AIM OF THE TASK: Please reproduce the records below exactly, omitting any pictures they contain.

DATA SUPPLIED:
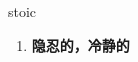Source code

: 
\begin{frame}
{\huge stoic}
\begin{center}
\begin{enumerate}\Large
  \item \textbf{隐忍的，冷静的}
\end{enumerate}
\end{center}
\end{frame}
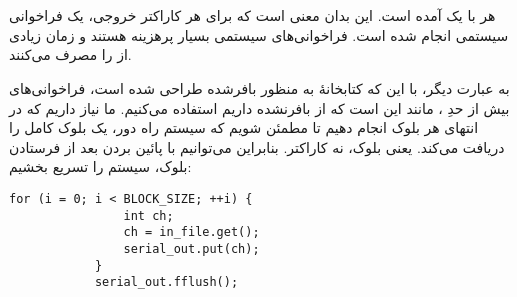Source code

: \section{}
\paragraph{}\label{answer:65}
 هر  با یک  آمده است. این بدان معنی است که برای هر کاراکتر خروجی، یک فراخوانی سیستمی انجام شده است. فراخوانی‌های سیستمی بسیار پرهزینه هستند و زمان زیادی از  را مصرف می‌کنند.

به عبارت دیگر، با این که کتابخانهٔ  به منظور  بافرشده طراحی شده است، فراخوانی‌های بیش از حدِ ، مانند این است که از  بافرنشده داریم استفاده می‌کنیم. ما نیاز داریم که در انتهای هر بلوک  انجام دهیم تا مطمئن شویم که سیستم راه دور، یک بلوک کامل را دریافت می‌کند. یعنی بلوک، نه کاراکتر. بنابراین می‌توانیم با پائین بردن  بعد از فرستادن بلوک، سیستم را تسریع بخشیم:
\begin{LTR}
        \begin{lstlisting}[style=C++Style]
            for (i = 0; i < BLOCK_SIZE; ++i) {
                int ch;
                ch = in_file.get();
                serial_out.put(ch);
            }
            serial_out.fflush();
        \end{lstlisting}
\end{LTR}
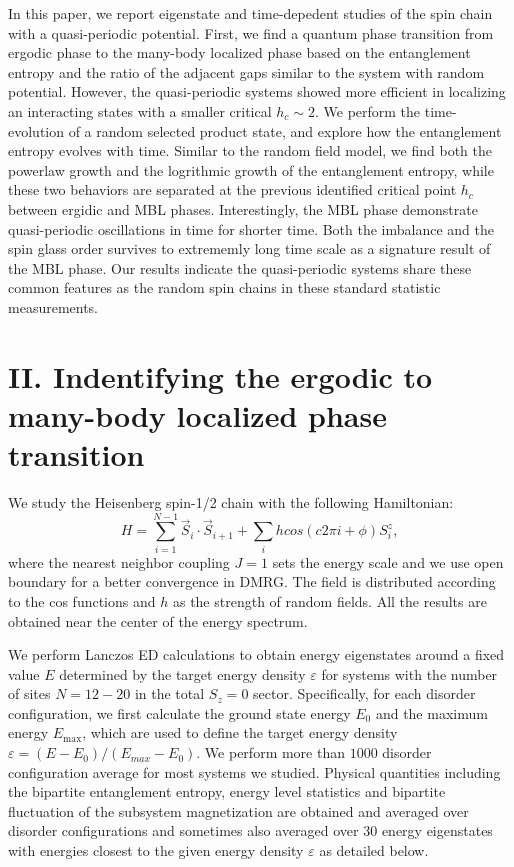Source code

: \documentclass[prl,aps,epsf,showpacs,twocolumn]{revtex4}
\begin{document}
In this paper, we report  eigenstate and  time-depedent studies of the spin chain with a quasi-periodic potential.
First, we find a  quantum phase transition from ergodic phase to the many-body localized phase based on the
entanglement entropy and the ratio of the adjacent gaps similar to the system with random potential. However,  the quasi-periodic
systems showed more efficient in localizing an interacting states with a smaller critical $h_c \sim 2$.     
We perform the time-evolution of a random selected  product state, and explore how the entanglement entropy
evolves with time.  Similar to the random field model, we find both the powerlaw  growth and the logrithmic growth
of the entanglement entropy,  while these two  behaviors are separated at the previous identified critical point
$h_c$ between ergidic and MBL phases.   Interestingly,  the MBL phase demonstrate quasi-periodic oscillations
in time for shorter time.  Both the imbalance and the spin glass order survives to extrememly long time scale
as a signature result of the MBL phase.   Our results indicate the quasi-periodic systems share these common
features as the random spin chains in these standard statistic measurements. 



\section{II.  Indentifying the ergodic to many-body localized phase transition}

We  study  the Heisenberg  spin-1/2 chain   
with  the following Hamiltonian:
\begin{equation}
 H =  \sum_{i=1}^{N-1} \vec{S}_i \cdot \vec{S}_{i+1}
  + \sum_{i} hcos(c2\pi i+\phi) S_i^z,\nonumber
\end{equation}
where the nearest neighbor  
 coupling  $J=1$  sets   the 
energy scale  and we use open boundary for a  better convergence  in DMRG.
The field  is distributed according to the cos functions and 
$h$ as the strength of  random fields.
All the results are obtained near  the center of the energy spectrum.


We  perform Lanczos ED calculations     to obtain  energy eigenstates around a fixed value
$E$ determined by the target  energy density $\varepsilon$ for  systems with the number of sites
$N=12-20$  in the total $S_z=0$ sector.
Specifically, for each disorder configuration, we first calculate the
ground state energy  $E_0$ and the maximum energy $E_\text{max}$, which are  used to define the target
energy density $\varepsilon = (E-E_0)/(E_{max} -E_0)$.
We perform more than $1000$ disorder configuration average for most  systems we studied.
Physical quantities\cite{luitz2015}  including the bipartite entanglement entropy,  energy level statistics and
bipartite  fluctuation of the subsystem magnetization are obtained and averaged over
  disorder configurations and sometimes also averaged over  30 energy eigenstates with energies closest to the given
energy density $\varepsilon$ as detailed below.
\end{document}
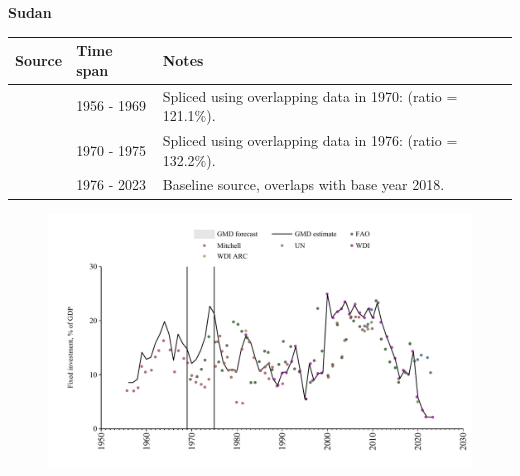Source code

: \documentclass[12pt,a4paper,landscape]{article}
\begin{document}
\begin{adjustbox}{max totalsize={\paperwidth}{\paperheight},center}
\begin{minipage}[t][\textheight][t]{\textwidth}
\vspace*{0.5cm}
{}
\begin{center}
{\Large\bfseries Sudan}
\end{center}
\vspace{0.5cm}
\begin{table}[H]
\centering
\small
\begin{tabular}{|l|l|l|}
\hline
\textbf{Source} & \textbf{Time span} & \textbf{Notes} \\
\hline
\rowcolor{white}\cite{Mitchell}& 1956 - 1969 &Spliced using overlapping data in 1970: (ratio = 121.1\%).\\
\rowcolor{lightgray}\cite{UN}& 1970 - 1975 &Spliced using overlapping data in 1976: (ratio = 132.2\%).\\
\rowcolor{white}\cite{WDI}& 1976 - 2023 &Baseline source, overlaps with base year 2018.\\
\hline
\end{tabular}
\end{table}
\begin{figure}[H]
\centering
\includegraphics[width=\textwidth,height=0.6\textheight,keepaspectratio]{graphs/SDN_finv_GDP.pdf}
\end{figure}
\end{minipage}
\end{adjustbox}
\end{document}
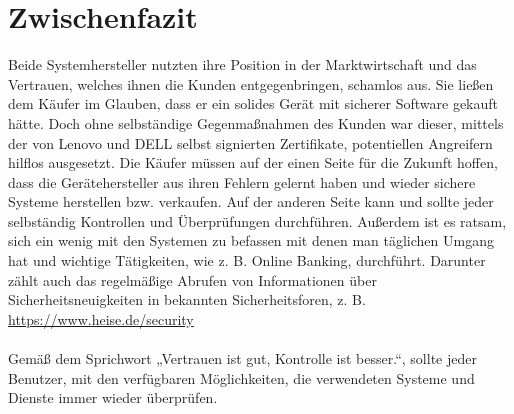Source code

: \section{Zwischenfazit}
Beide Systemhersteller nutzten ihre Position in der Marktwirtschaft und das Vertrauen, welches ihnen die Kunden entgegenbringen, schamlos aus. Sie ließen dem Käufer im Glauben, dass er ein solides Gerät mit sicherer Software gekauft hätte. Doch ohne selbständige Gegenmaßnahmen des Kunden war dieser, mittels der von Lenovo und DELL selbst signierten Zertifikate, potentiellen Angreifern hilflos ausgesetzt. Die Käufer müssen auf der einen Seite für die Zukunft hoffen, dass die Gerätehersteller aus ihren Fehlern gelernt haben und wieder sichere Systeme herstellen bzw. verkaufen. Auf der anderen Seite kann und sollte jeder selbständig Kontrollen und Überprüfungen durchführen. Außerdem ist es ratsam, sich ein wenig mit den Systemen zu befassen mit denen man täglichen Umgang hat und wichtige Tätigkeiten, wie z. B. Online Banking, durchführt. Darunter zählt auch das regelmäßige Abrufen von Informationen über Sicherheitsneuigkeiten in bekannten Sicherheitsforen, z. B. \url{https://www.heise.de/security}
\\
\\
Gemäß dem Sprichwort „Vertrauen ist gut, Kontrolle ist besser.“, sollte jeder Benutzer, mit den verfügbaren Möglichkeiten, die verwendeten Systeme und Dienste immer wieder überprüfen.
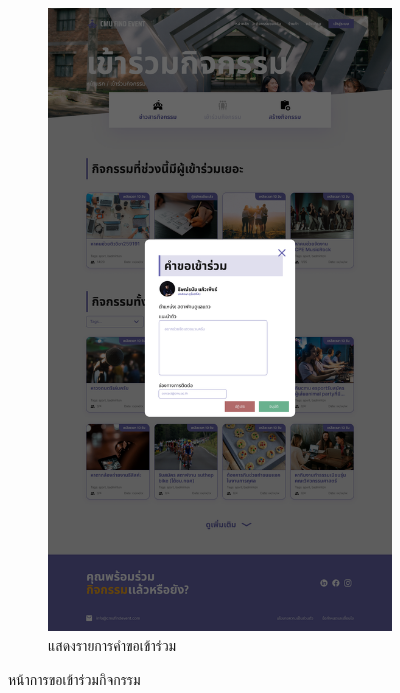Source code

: \begin{figure}[h]
\begin{subfigure}[b]{0.3\linewidth}
    \includegraphics[width=\linewidth]{image/Figma-design/New-Event-join-noti.png}
    \caption{แสดงรายการคำขอเข้าร่วม}
  \end{subfigure}
  \caption{หน้าการขอเข้าร่วมกิจกรรม}
  \label{fig:event-join}
\end{figure}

COMPLETED EXERCISE:
Source code

: 
\begin{frame}
{\huge stoic}
\begin{center}
\begin{enumerate}\Large
  \item \textbf{隐忍的，冷静的}
\end{enumerate}
\end{center}
\end{frame}
Source code

: \section{}
\paragraph{}\label{answer:65}
 هر  با یک  آمده است. این بدان معنی است که برای هر کاراکتر خروجی، یک فراخوانی سیستمی انجام شده است. فراخوانی‌های سیستمی بسیار پرهزینه هستند و زمان زیادی از  را مصرف می‌کنند.

به عبارت دیگر، با این که کتابخانهٔ  به منظور  بافرشده طراحی شده است، فراخوانی‌های بیش از حدِ ، مانند این است که از  بافرنشده داریم استفاده می‌کنیم. ما نیاز داریم که در انتهای هر بلوک  انجام دهیم تا مطمئن شویم که سیستم راه دور، یک بلوک کامل را دریافت می‌کند. یعنی بلوک، نه کاراکتر. بنابراین می‌توانیم با پائین بردن  بعد از فرستادن بلوک، سیستم را تسریع بخشیم:
\begin{LTR}
        \begin{lstlisting}[style=C++Style]
            for (i = 0; i < BLOCK_SIZE; ++i) {
                int ch;
                ch = in_file.get();
                serial_out.put(ch);
            }
            serial_out.fflush();
        \end{lstlisting}
\end{LTR}
Source code

: \documentclass[prl,aps,epsf,showpacs,twocolumn]{revtex4}
\begin{document}
In this paper, we report  eigenstate and  time-depedent studies of the spin chain with a quasi-periodic potential.
First, we find a  quantum phase transition from ergodic phase to the many-body localized phase based on the
entanglement entropy and the ratio of the adjacent gaps similar to the system with random potential. However,  the quasi-periodic
systems showed more efficient in localizing an interacting states with a smaller critical $h_c \sim 2$.     
We perform the time-evolution of a random selected  product state, and explore how the entanglement entropy
evolves with time.  Similar to the random field model, we find both the powerlaw  growth and the logrithmic growth
of the entanglement entropy,  while these two  behaviors are separated at the previous identified critical point
$h_c$ between ergidic and MBL phases.   Interestingly,  the MBL phase demonstrate quasi-periodic oscillations
in time for shorter time.  Both the imbalance and the spin glass order survives to extrememly long time scale
as a signature result of the MBL phase.   Our results indicate the quasi-periodic systems share these common
features as the random spin chains in these standard statistic measurements. 



\section{II.  Indentifying the ergodic to many-body localized phase transition}

We  study  the Heisenberg  spin-1/2 chain   
with  the following Hamiltonian:
\begin{equation}
 H =  \sum_{i=1}^{N-1} \vec{S}_i \cdot \vec{S}_{i+1}
  + \sum_{i} hcos(c2\pi i+\phi) S_i^z,\nonumber
\end{equation}
where the nearest neighbor  
 coupling  $J=1$  sets   the 
energy scale  and we use open boundary for a  better convergence  in DMRG.
The field  is distributed according to the cos functions and 
$h$ as the strength of  random fields.
All the results are obtained near  the center of the energy spectrum.


We  perform Lanczos ED calculations     to obtain  energy eigenstates around a fixed value
$E$ determined by the target  energy density $\varepsilon$ for  systems with the number of sites
$N=12-20$  in the total $S_z=0$ sector.
Specifically, for each disorder configuration, we first calculate the
ground state energy  $E_0$ and the maximum energy $E_\text{max}$, which are  used to define the target
energy density $\varepsilon = (E-E_0)/(E_{max} -E_0)$.
We perform more than $1000$ disorder configuration average for most  systems we studied.
Physical quantities\cite{luitz2015}  including the bipartite entanglement entropy,  energy level statistics and
bipartite  fluctuation of the subsystem magnetization are obtained and averaged over
  disorder configurations and sometimes also averaged over  30 energy eigenstates with energies closest to the given
energy density $\varepsilon$ as detailed below.
\end{document}
Source code

: \documentclass[12pt,a4paper,landscape]{article}
\begin{document}
\begin{adjustbox}{max totalsize={\paperwidth}{\paperheight},center}
\begin{minipage}[t][\textheight][t]{\textwidth}
\vspace*{0.5cm}
{}
\begin{center}
{\Large\bfseries Sudan}
\end{center}
\vspace{0.5cm}
\begin{table}[H]
\centering
\small
\begin{tabular}{|l|l|l|}
\hline
\textbf{Source} & \textbf{Time span} & \textbf{Notes} \\
\hline
\rowcolor{white}\cite{Mitchell}& 1956 - 1969 &Spliced using overlapping data in 1970: (ratio = 121.1\%).\\
\rowcolor{lightgray}\cite{UN}& 1970 - 1975 &Spliced using overlapping data in 1976: (ratio = 132.2\%).\\
\rowcolor{white}\cite{WDI}& 1976 - 2023 &Baseline source, overlaps with base year 2018.\\
\hline
\end{tabular}
\end{table}
\begin{figure}[H]
\centering
\includegraphics[width=\textwidth,height=0.6\textheight,keepaspectratio]{graphs/SDN_finv_GDP.pdf}
\end{figure}
\end{minipage}
\end{adjustbox}
\end{document}
Source code

: \section{Zwischenfazit}
Beide Systemhersteller nutzten ihre Position in der Marktwirtschaft und das Vertrauen, welches ihnen die Kunden entgegenbringen, schamlos aus. Sie ließen dem Käufer im Glauben, dass er ein solides Gerät mit sicherer Software gekauft hätte. Doch ohne selbständige Gegenmaßnahmen des Kunden war dieser, mittels der von Lenovo und DELL selbst signierten Zertifikate, potentiellen Angreifern hilflos ausgesetzt. Die Käufer müssen auf der einen Seite für die Zukunft hoffen, dass die Gerätehersteller aus ihren Fehlern gelernt haben und wieder sichere Systeme herstellen bzw. verkaufen. Auf der anderen Seite kann und sollte jeder selbständig Kontrollen und Überprüfungen durchführen. Außerdem ist es ratsam, sich ein wenig mit den Systemen zu befassen mit denen man täglichen Umgang hat und wichtige Tätigkeiten, wie z. B. Online Banking, durchführt. Darunter zählt auch das regelmäßige Abrufen von Informationen über Sicherheitsneuigkeiten in bekannten Sicherheitsforen, z. B. \url{https://www.heise.de/security}
\\
\\
Gemäß dem Sprichwort „Vertrauen ist gut, Kontrolle ist besser.“, sollte jeder Benutzer, mit den verfügbaren Möglichkeiten, die verwendeten Systeme und Dienste immer wieder überprüfen.
Source code

: \begin{figure}[h]
\begin{subfigure}[b]{0.3\linewidth}
    \includegraphics[width=\linewidth]{image/Figma-design/New-Event-join-noti.png}
    \caption{แสดงรายการคำขอเข้าร่วม}
  \end{subfigure}
  \caption{หน้าการขอเข้าร่วมกิจกรรม}
  \label{fig:event-join}
\end{figure}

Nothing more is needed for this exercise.